O grito: a fragilidade da autoridade em sala de aula

Sabemos das mil e uma utilidades do grito ao longo da história da nossa espécie. Muito pouco parece ter mudado desde outros tempos quando nossos ancestrais usaram do grito para expressar seu horror frente ao perigo ou à alegria extrema. Uma forma de grito, contudo, nos interessa neste post: o grito para expressão da autoridade em sala de aula. Atire, pois, se for professor, a última pedra se nunca fez uso dele com a finalidade de “controlar” seus alunos...

 

        

                                                                                                                                                       

Não temos registro de qualquer literatura que nos indique que o grito, como arma de controle disciplinar, possa ter tido sua origem em pesquisas qualitativas ou quantitativas, etnográficas ou laboratoriais... Donde, então, supomos que se trata de uma prática pedagógica cuja origem se encontra na transposição de práticas de controle da esfera familiar para a esfera escolar. Não somos, contudo, historiadores. Portanto, aqui fica a sugestão a quem interessar possa de um interessante trabalho a ser feito no campo da história da educação.

Certo é que no campo da Psicologia da Educação encontramos algum suporte sobre a crise do uso do grito como instrumento de controle. Citemos, por exemplo, os registros psicanalíticos a propósito do fim da autoridade, da falência da metáfora paterna, do mal-estar docente e, claro, do lacaniano jogo dos quatro discursos...
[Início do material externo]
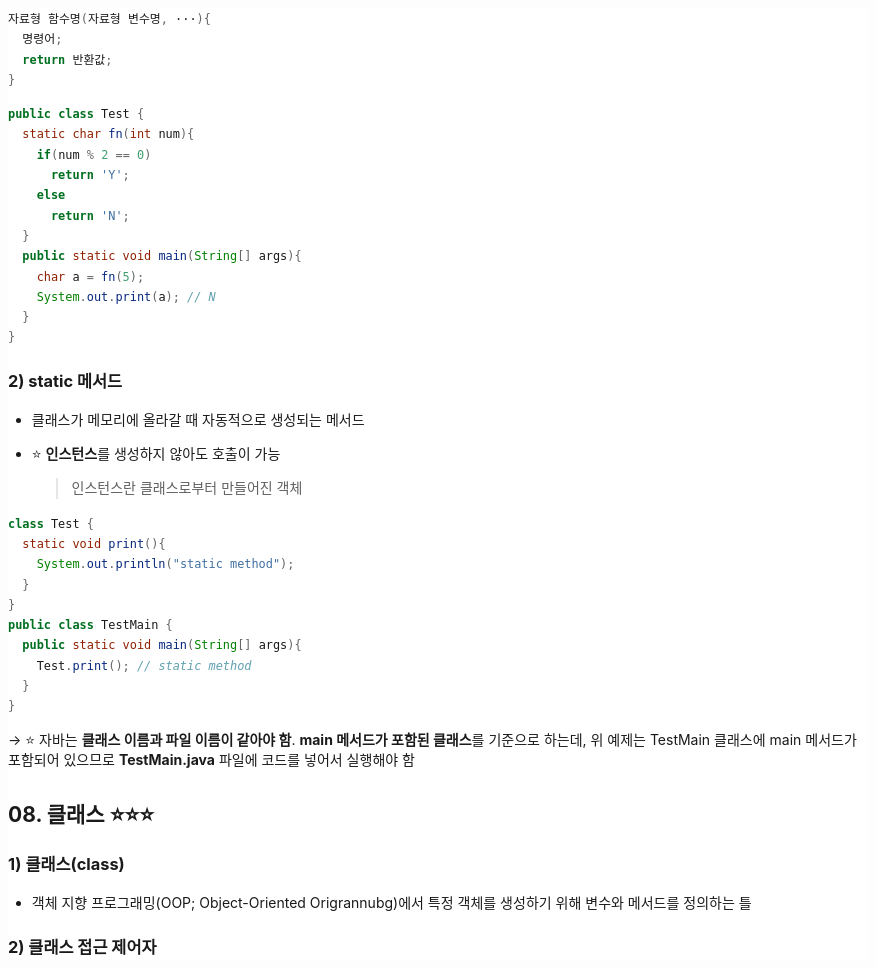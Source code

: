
 ```java
자료형 함수명(자료형 변수명, ···){
  명령어;
  return 반환값;
}
```

```java
public class Test {
  static char fn(int num){
    if(num % 2 == 0)
      return 'Y';
    else
      return 'N';
  }
  public static void main(String[] args){
    char a = fn(5);
    System.out.print(a); // N
  }
}
```

### 2) static 메서드

- 클래스가 메모리에 올라갈 때 자동적으로 생성되는 메서드
- ⭐ **인스턴스**를 생성하지 않아도 호출이 가능

    > 인스턴스란 클래스로부터 만들어진 객체
    >

```java
class Test {
  static void print(){
    System.out.println("static method");
  }
}
public class TestMain {
  public static void main(String[] args){
    Test.print(); // static method
  }
}
```

→ ⭐ 자바는 **클래스 이름과 파일 이름이 같아야 함**. **main 메서드가 포함된 클래스**를 기준으로 하는데, 위 예제는 TestMain 클래스에 main 메서드가 포함되어 있으므로 **TestMain.java** 파일에 코드를 넣어서 실행해야 함

## 08. 클래스 ⭐⭐⭐

### 1) 클래스(class)

- 객체 지향 프로그래밍(OOP; Object-Oriented Origrannubg)에서 특정 객체를 생성하기 위해 변수와 메서드를 정의하는 틀

### 2) 클래스 접근 제어자
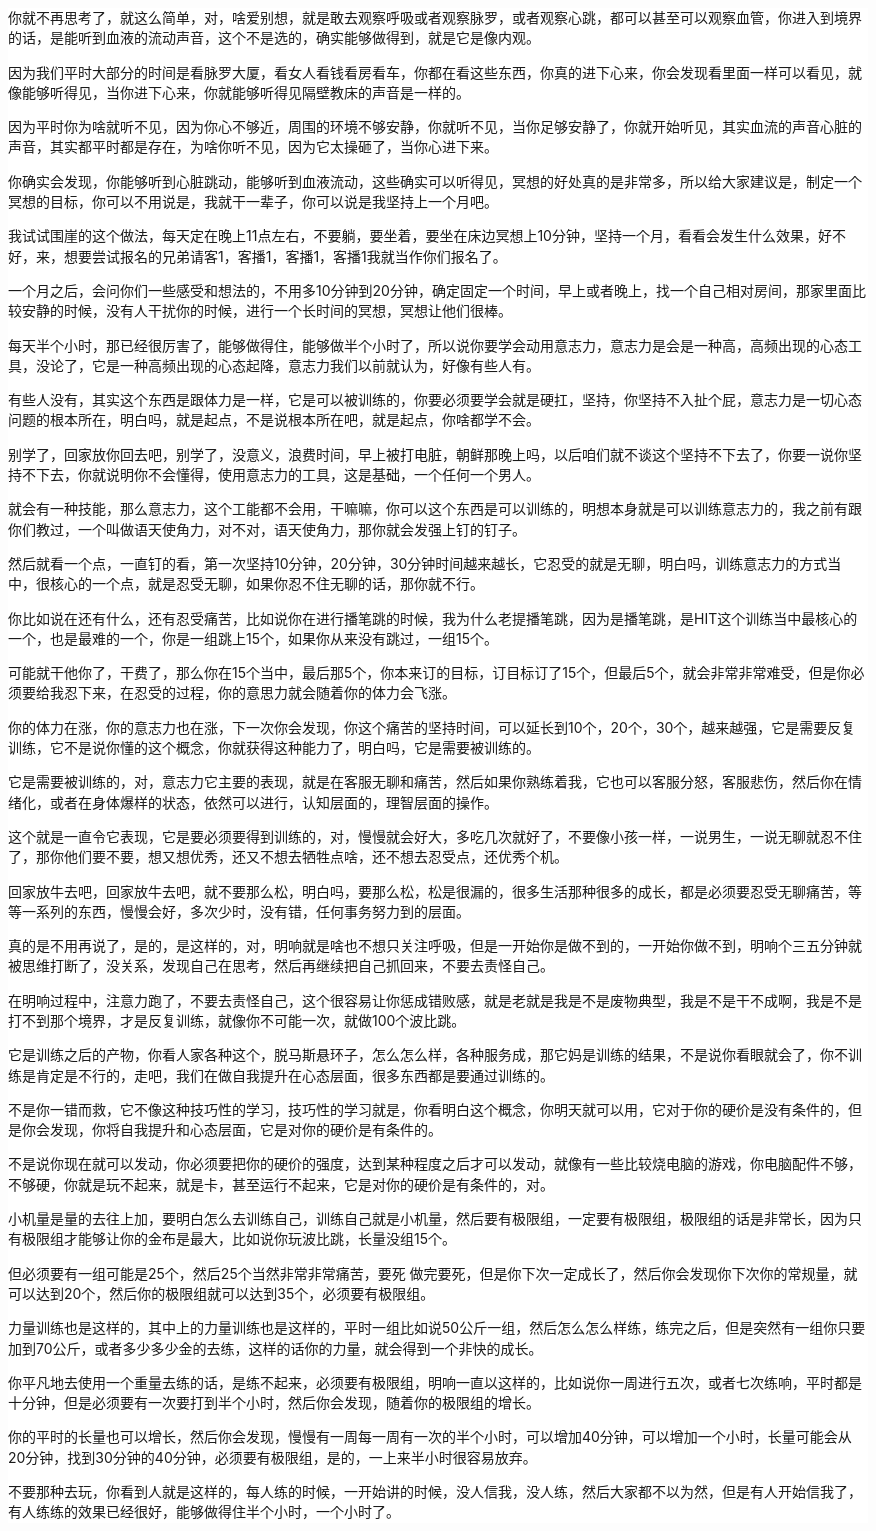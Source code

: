 你就不再思考了，就这么简单，对，啥爱别想，就是敢去观察呼吸或者观察脉罗，或者观察心跳，都可以甚至可以观察血管，你进入到境界的话，是能听到血液的流动声音，这个不是选的，确实能够做得到，就是它是像内观。

因为我们平时大部分的时间是看脉罗大厦，看女人看钱看房看车，你都在看这些东西，你真的进下心来，你会发现看里面一样可以看见，就像能够听得见，当你进下心来，你就能够听得见隔壁教床的声音是一样的。

因为平时你为啥就听不见，因为你心不够近，周围的环境不够安静，你就听不见，当你足够安静了，你就开始听见，其实血流的声音心脏的声音，其实都平时都是存在，为啥你听不见，因为它太操砸了，当你心进下来。

你确实会发现，你能够听到心脏跳动，能够听到血液流动，这些确实可以听得见，冥想的好处真的是非常多，所以给大家建议是，制定一个冥想的目标，你可以不用说是，我就干一辈子，你可以说是我坚持上一个月吧。

我试试围崖的这个做法，每天定在晚上11点左右，不要躺，要坐着，要坐在床边冥想上10分钟，坚持一个月，看看会发生什么效果，好不好，来，想要尝试报名的兄弟请客1，客播1，客播1，客播1我就当作你们报名了。

一个月之后，会问你们一些感受和想法的，不用多10分钟到20分钟，确定固定一个时间，早上或者晚上，找一个自己相对房间，那家里面比较安静的时候，没有人干扰你的时候，进行一个长时间的冥想，冥想让他们很棒。

每天半个小时，那已经很厉害了，能够做得住，能够做半个小时了，所以说你要学会动用意志力，意志力是会是一种高，高频出现的心态工具，没论了，它是一种高频出现的心态起降，意志力我们以前就认为，好像有些人有。

有些人没有，其实这个东西是跟体力是一样，它是可以被训练的，你要必须要学会就是硬扛，坚持，你坚持不入扯个屁，意志力是一切心态问题的根本所在，明白吗，就是起点，不是说根本所在吧，就是起点，你啥都学不会。

别学了，回家放你回去吧，别学了，没意义，浪费时间，早上被打电脏，朝鲜那晚上吗，以后咱们就不谈这个坚持不下去了，你要一说你坚持不下去，你就说明你不会懂得，使用意志力的工具，这是基础，一个任何一个男人。

就会有一种技能，那么意志力，这个工能都不会用，干嘛嘛，你可以这个东西是可以训练的，明想本身就是可以训练意志力的，我之前有跟你们教过，一个叫做语天使角力，对不对，语天使角力，那你就会发强上钉的钉子。

然后就看一个点，一直钉的看，第一次坚持10分钟，20分钟，30分钟时间越来越长，它忍受的就是无聊，明白吗，训练意志力的方式当中，很核心的一个点，就是忍受无聊，如果你忍不住无聊的话，那你就不行。

你比如说在还有什么，还有忍受痛苦，比如说你在进行播笔跳的时候，我为什么老提播笔跳，因为是播笔跳，是HIT这个训练当中最核心的一个，也是最难的一个，你是一组跳上15个，如果你从来没有跳过，一组15个。

可能就干他你了，干费了，那么你在15个当中，最后那5个，你本来订的目标，订目标订了15个，但最后5个，就会非常非常难受，但是你必须要给我忍下来，在忍受的过程，你的意思力就会随着你的体力会飞涨。

你的体力在涨，你的意志力也在涨，下一次你会发现，你这个痛苦的坚持时间，可以延长到10个，20个，30个，越来越强，它是需要反复训练，它不是说你懂的这个概念，你就获得这种能力了，明白吗，它是需要被训练的。

它是需要被训练的，对，意志力它主要的表现，就是在客服无聊和痛苦，然后如果你熟练着我，它也可以客服分怒，客服悲伤，然后你在情绪化，或者在身体爆样的状态，依然可以进行，认知层面的，理智层面的操作。

这个就是一直令它表现，它是要必须要得到训练的，对，慢慢就会好大，多吃几次就好了，不要像小孩一样，一说男生，一说无聊就忍不住了，那你他们要不要，想又想优秀，还又不想去牺牲点啥，还不想去忍受点，还优秀个机。

回家放牛去吧，回家放牛去吧，就不要那么松，明白吗，要那么松，松是很漏的，很多生活那种很多的成长，都是必须要忍受无聊痛苦，等等一系列的东西，慢慢会好，多次少时，没有错，任何事务努力到的层面。

真的是不用再说了，是的，是这样的，对，明响就是啥也不想只关注呼吸，但是一开始你是做不到的，一开始你做不到，明响个三五分钟就被思维打断了，没关系，发现自己在思考，然后再继续把自己抓回来，不要去责怪自己。

在明响过程中，注意力跑了，不要去责怪自己，这个很容易让你惩成错败感，就是老就是我是不是废物典型，我是不是干不成啊，我是不是打不到那个境界，才是反复训练，就像你不可能一次，就做100个波比跳。

它是训练之后的产物，你看人家各种这个，脱马斯悬环子，怎么怎么样，各种服务成，那它妈是训练的结果，不是说你看眼就会了，你不训练是肯定是不行的，走吧，我们在做自我提升在心态层面，很多东西都是要通过训练的。

不是你一错而救，它不像这种技巧性的学习，技巧性的学习就是，你看明白这个概念，你明天就可以用，它对于你的硬价是没有条件的，但是你会发现，你将自我提升和心态层面，它是对你的硬价是有条件的。

不是说你现在就可以发动，你必须要把你的硬价的强度，达到某种程度之后才可以发动，就像有一些比较烧电脑的游戏，你电脑配件不够，不够硬，你就是玩不起来，就是卡，甚至运行不起来，它是对你的硬价是有条件的，对。

小机量是量的去往上加，要明白怎么去训练自己，训练自己就是小机量，然后要有极限组，一定要有极限组，极限组的话是非常长，因为只有极限组才能够让你的金布是最大，比如说你玩波比跳，长量没组15个。

但必须要有一组可能是25个，然后25个当然非常非常痛苦，要死 做完要死，但是你下次一定成长了，然后你会发现你下次你的常规量，就可以达到20个，然后你的极限组就可以达到35个，必须要有极限组。

力量训练也是这样的，其中上的力量训练也是这样的，平时一组比如说50公斤一组，然后怎么怎么样练，练完之后，但是突然有一组你只要加到70公斤，或者多少多少金的去练，这样的话你的力量，就会得到一个非快的成长。

你平凡地去使用一个重量去练的话，是练不起来，必须要有极限组，明响一直以这样的，比如说你一周进行五次，或者七次练响，平时都是十分钟，但是必须要有一次要打到半个小时，然后你会发现，随着你的极限组的增长。

你的平时的长量也可以增长，然后你会发现，慢慢有一周每一周有一次的半个小时，可以增加40分钟，可以增加一个小时，长量可能会从20分钟，找到30分钟的40分钟，必须要有极限组，是的，一上来半小时很容易放弃。

不要那种去玩，你看到人就是这样的，每人练的时候，一开始讲的时候，没人信我，没人练，然后大家都不以为然，但是有人开始信我了，有人练练的效果已经很好，能够做得住半个小时，一个小时了。
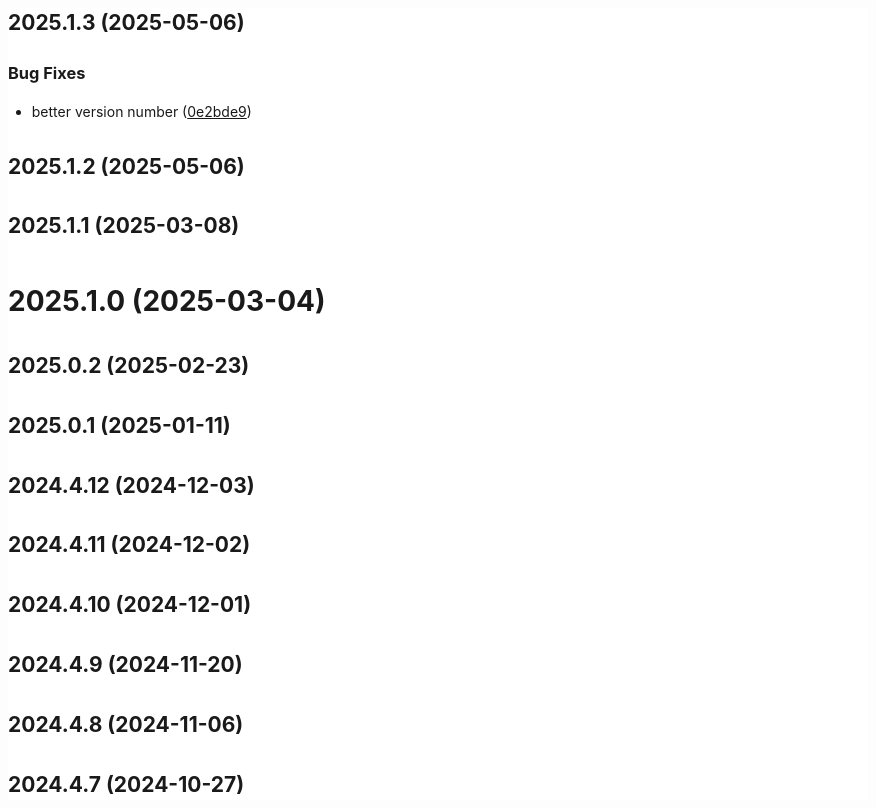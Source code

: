 

## 2025.1.3 (2025-05-06)


### Bug Fixes

* better version number ([0e2bde9](https://github.com/davidsneighbour/configurations/commit/0e2bde9a557eba01bd0d7196e82a78a4e720d706))



## 2025.1.2 (2025-05-06)



## 2025.1.1 (2025-03-08)



# 2025.1.0 (2025-03-04)



## 2025.0.2 (2025-02-23)



## 2025.0.1 (2025-01-11)



## 2024.4.12 (2024-12-03)



## 2024.4.11 (2024-12-02)



## 2024.4.10 (2024-12-01)



## 2024.4.9 (2024-11-20)



## 2024.4.8 (2024-11-06)



## 2024.4.7 (2024-10-27)
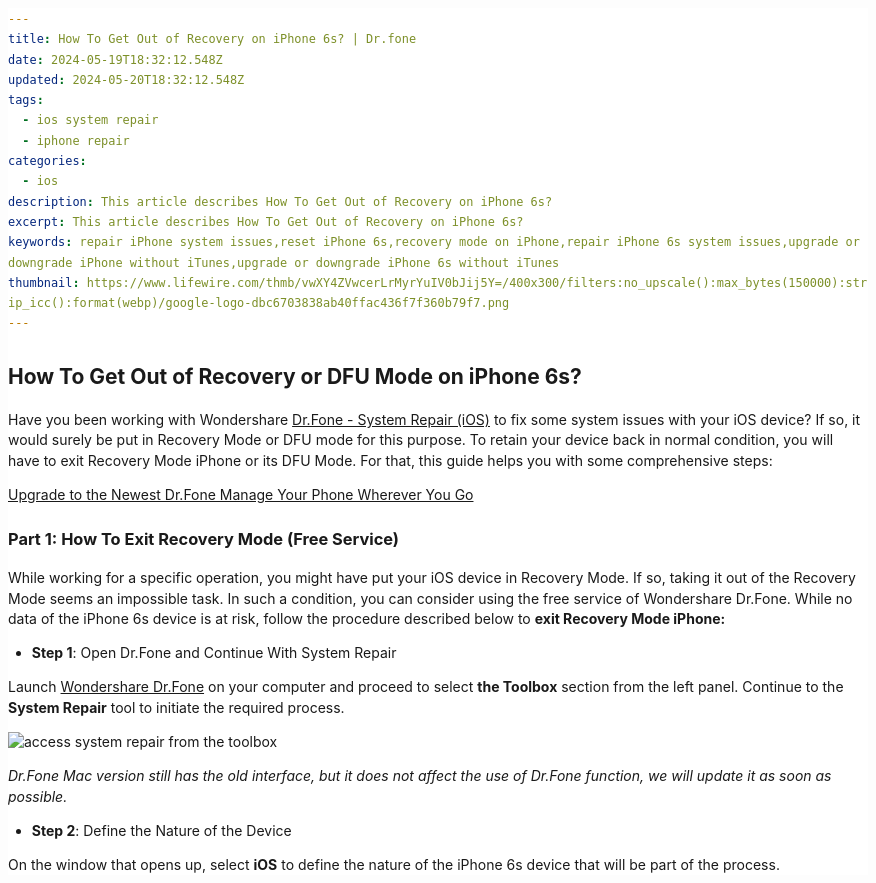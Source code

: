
 ```yaml
---
title: How To Get Out of Recovery on iPhone 6s? | Dr.fone
date: 2024-05-19T18:32:12.548Z
updated: 2024-05-20T18:32:12.548Z
tags: 
  - ios system repair
  - iphone repair
categories:
  - ios
description: This article describes How To Get Out of Recovery on iPhone 6s?
excerpt: This article describes How To Get Out of Recovery on iPhone 6s?
keywords: repair iPhone system issues,reset iPhone 6s,recovery mode on iPhone,repair iPhone 6s system issues,upgrade or downgrade iPhone without iTunes,upgrade or downgrade iPhone 6s without iTunes
thumbnail: https://www.lifewire.com/thmb/vwXY4ZVwcerLrMyrYuIV0bJij5Y=/400x300/filters:no_upscale():max_bytes(150000):strip_icc():format(webp)/google-logo-dbc6703838ab40ffac436f7f360b79f7.png
---
```


## How To Get Out of Recovery or DFU Mode on iPhone 6s?

Have you been working with Wondershare [Dr.Fone - System Repair (iOS)](https://tools.techidaily.com/wondershare/drfone/ios-system-repair/) to fix some system issues with your iOS device? If so, it would surely be put in Recovery Mode or DFU mode for this purpose. To retain your device back in normal condition, you will have to exit Recovery Mode iPhone or its DFU Mode. For that, this guide helps you with some comprehensive steps:

<iframe width="100%" height="450" src="https://www.youtube.com/embed/Pb6YzgB_Z7A" frameborder="0" allowfullscreen=""></iframe>

[Upgrade to the Newest Dr.Fone Manage Your Phone Wherever You Go](https://secure.2checkout.com/order/checkout.php?PRODS=4719746&QTY=1&AFFILIATE=108875&CART=1)

### Part 1: How To Exit Recovery Mode (Free Service)

While working for a specific operation, you might have put your iOS device in Recovery Mode. If so, taking it out of the Recovery Mode seems an impossible task. In such a condition, you can consider using the free service of Wondershare Dr.Fone. While no data of the iPhone 6s device is at risk, follow the procedure described below to **exit Recovery Mode iPhone:**

- **Step 1**: Open Dr.Fone and Continue With System Repair

Launch [Wondershare Dr.Fone](https://tools.techidaily.com/wondershare/drfone/ios-system-repair/) on your computer and proceed to select **the Toolbox** section from the left panel. Continue to the **System Repair** tool to initiate the required process.

![access system repair from the toolbox](https://images.wondershare.com/drfone/guide/drfone-home.png)

_Dr.Fone Mac version still has the old interface, but it does not affect the use of Dr.Fone function, we will update it as soon as possible._

- **Step 2**: Define the Nature of the Device

On the window that opens up, select **iOS** to define the nature of the iPhone 6s device that will be part of the process.
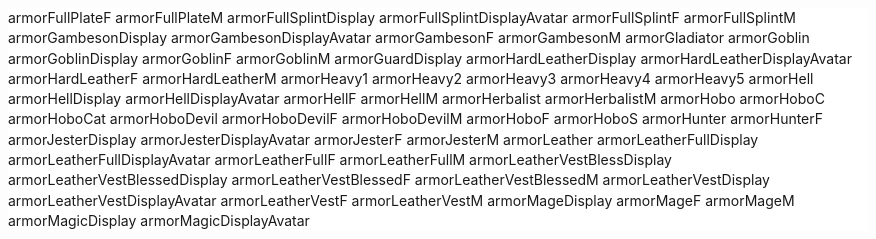 armorFullPlateF
armorFullPlateM
armorFullSplintDisplay
armorFullSplintDisplayAvatar
armorFullSplintF
armorFullSplintM
armorGambesonDisplay
armorGambesonDisplayAvatar
armorGambesonF
armorGambesonM
armorGladiator
armorGoblin
armorGoblinDisplay
armorGoblinF
armorGoblinM
armorGuardDisplay
armorHardLeatherDisplay
armorHardLeatherDisplayAvatar
armorHardLeatherF
armorHardLeatherM
armorHeavy1
armorHeavy2
armorHeavy3
armorHeavy4
armorHeavy5
armorHell
armorHellDisplay
armorHellDisplayAvatar
armorHellF
armorHellM
armorHerbalist
armorHerbalistM
armorHobo
armorHoboC
armorHoboCat
armorHoboDevil
armorHoboDevilF
armorHoboDevilM
armorHoboF
armorHoboS
armorHunter
armorHunterF
armorJesterDisplay
armorJesterDisplayAvatar
armorJesterF
armorJesterM
armorLeather
armorLeatherFullDisplay
armorLeatherFullDisplayAvatar
armorLeatherFullF
armorLeatherFullM
armorLeatherVestBlessDisplay
armorLeatherVestBlessedDisplay
armorLeatherVestBlessedF
armorLeatherVestBlessedM
armorLeatherVestDisplay
armorLeatherVestDisplayAvatar
armorLeatherVestF
armorLeatherVestM
armorMageDisplay
armorMageF
armorMageM
armorMagicDisplay
armorMagicDisplayAvatar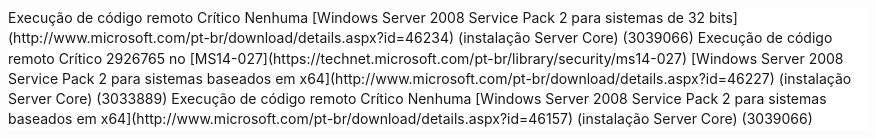 </td>
<td style="border:1px solid black;">
Execução de código remoto

</td>
<td style="border:1px solid black;">
Crítico

</td>
<td style="border:1px solid black;">
Nenhuma

</td>
</tr>
<tr>
<td style="border:1px solid black;">
[Windows Server 2008 Service Pack 2 para sistemas de 32 bits](http://www.microsoft.com/pt-br/download/details.aspx?id=46234) (instalação Server Core)  
(3039066)

</td>
<td style="border:1px solid black;">
Execução de código remoto

</td>
<td style="border:1px solid black;">
Crítico

</td>
<td style="border:1px solid black;">
2926765 no [MS14-027](https://technet.microsoft.com/pt-br/library/security/ms14-027)

</td>
</tr>
<tr>
<td style="border:1px solid black;">
[Windows Server 2008 Service Pack 2 para sistemas baseados em x64](http://www.microsoft.com/pt-br/download/details.aspx?id=46227) (instalação Server Core)  
(3033889)

</td>
<td style="border:1px solid black;">
Execução de código remoto

</td>
<td style="border:1px solid black;">
Crítico

</td>
<td style="border:1px solid black;">
Nenhuma

</td>
</tr>
<tr>
<td style="border:1px solid black;">
[Windows Server 2008 Service Pack 2 para sistemas baseados em x64](http://www.microsoft.com/pt-br/download/details.aspx?id=46157) (instalação Server Core)  
(3039066)
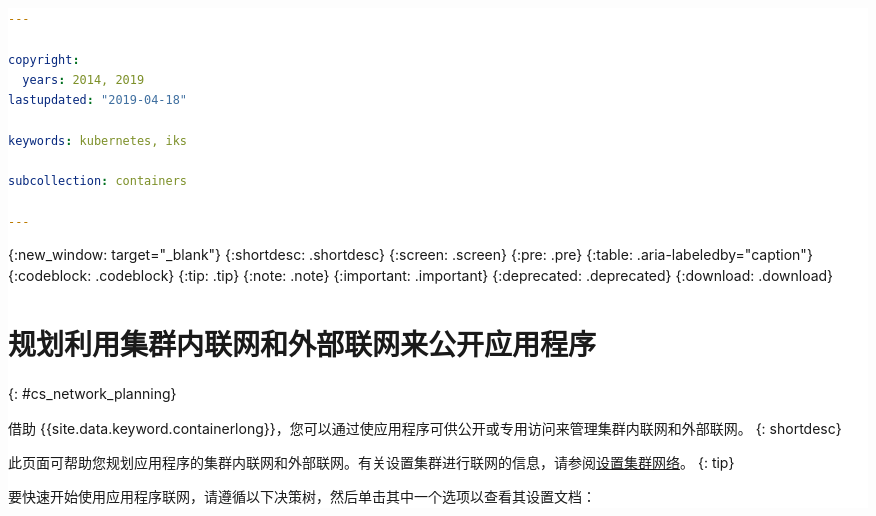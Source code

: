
 ```yaml
---

copyright:
  years: 2014, 2019
lastupdated: "2019-04-18"

keywords: kubernetes, iks

subcollection: containers

---
```


{:new_window: target="_blank"}
{:shortdesc: .shortdesc}
{:screen: .screen}
{:pre: .pre}
{:table: .aria-labeledby="caption"}
{:codeblock: .codeblock}
{:tip: .tip}
{:note: .note}
{:important: .important}
{:deprecated: .deprecated}
{:download: .download}

# 规划利用集群内联网和外部联网来公开应用程序
{: #cs_network_planning}

借助 {{site.data.keyword.containerlong}}，您可以通过使应用程序可供公开或专用访问来管理集群内联网和外部联网。
{: shortdesc}

此页面可帮助您规划应用程序的集群内联网和外部联网。有关设置集群进行联网的信息，请参阅[设置集群网络](/docs/containers?topic=containers-cs_network_cluster)。
{: tip}

要快速开始使用应用程序联网，请遵循以下决策树，然后单击其中一个选项以查看其设置文档：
Narremos, então, um caso real. Estava eu em uma sala de quinto ano do Ensino Fundamental tentando instalar uma oficina de sexualidade. Muitos erros de planejamento e lá estava eu às voltas com a dita e humilhante, para alguns, falta de domínio de sala. Então, apareceu-me a diretora. Mãos na cabeça a gritar em nome do silêncio e do respeito ao convidado, que era eu. Alguns silenciaram e outros insistiam em seu propósito de denunciar o fracasso da oficina. A diretora perseverou em seus gritos. Aos poucos, os últimos alunos silenciaram. Experimentei, então, uma desconfortável sensação de um silêncio produzido não pelo exercício da autoridade, mas por um certo sentimento de constrangimento dos alunos diante da fragilidade imposta pelo grito da diretora...Afinal, o que poderia ela com o volume de sua voz em dó maior, diante daqueles 37 estudantes com idade média de 10 anos? Lembrou-me a bela imagem de Edvard Munch na ponte, tal como o quadro que ilustra este post. Muito a aprendermos com tudo isto...

Mas, e se a gente pudesse ainda impor nossa autoridade pelo grito? Se os alunos tivessem silenciado ao primeiro grito da diretora? Talvez nunca tivesse eu, por exemplo, suposto não apenas o fracasso do planejamento da oficina, mas também que a autoridade escolar nem sempre repousa sobre a razão. Mais ainda, nunca teria me ocorrido que os alunos pudessem calar não para obedecer, mas por aliança silenciosa com a nossa fragilidade enquanto representantes de um poder. Um poder que já não mais se sustenta no exercício de um razão instrumental cujo imperativo se traduziu por séculos em: cale-se porque estou mandando...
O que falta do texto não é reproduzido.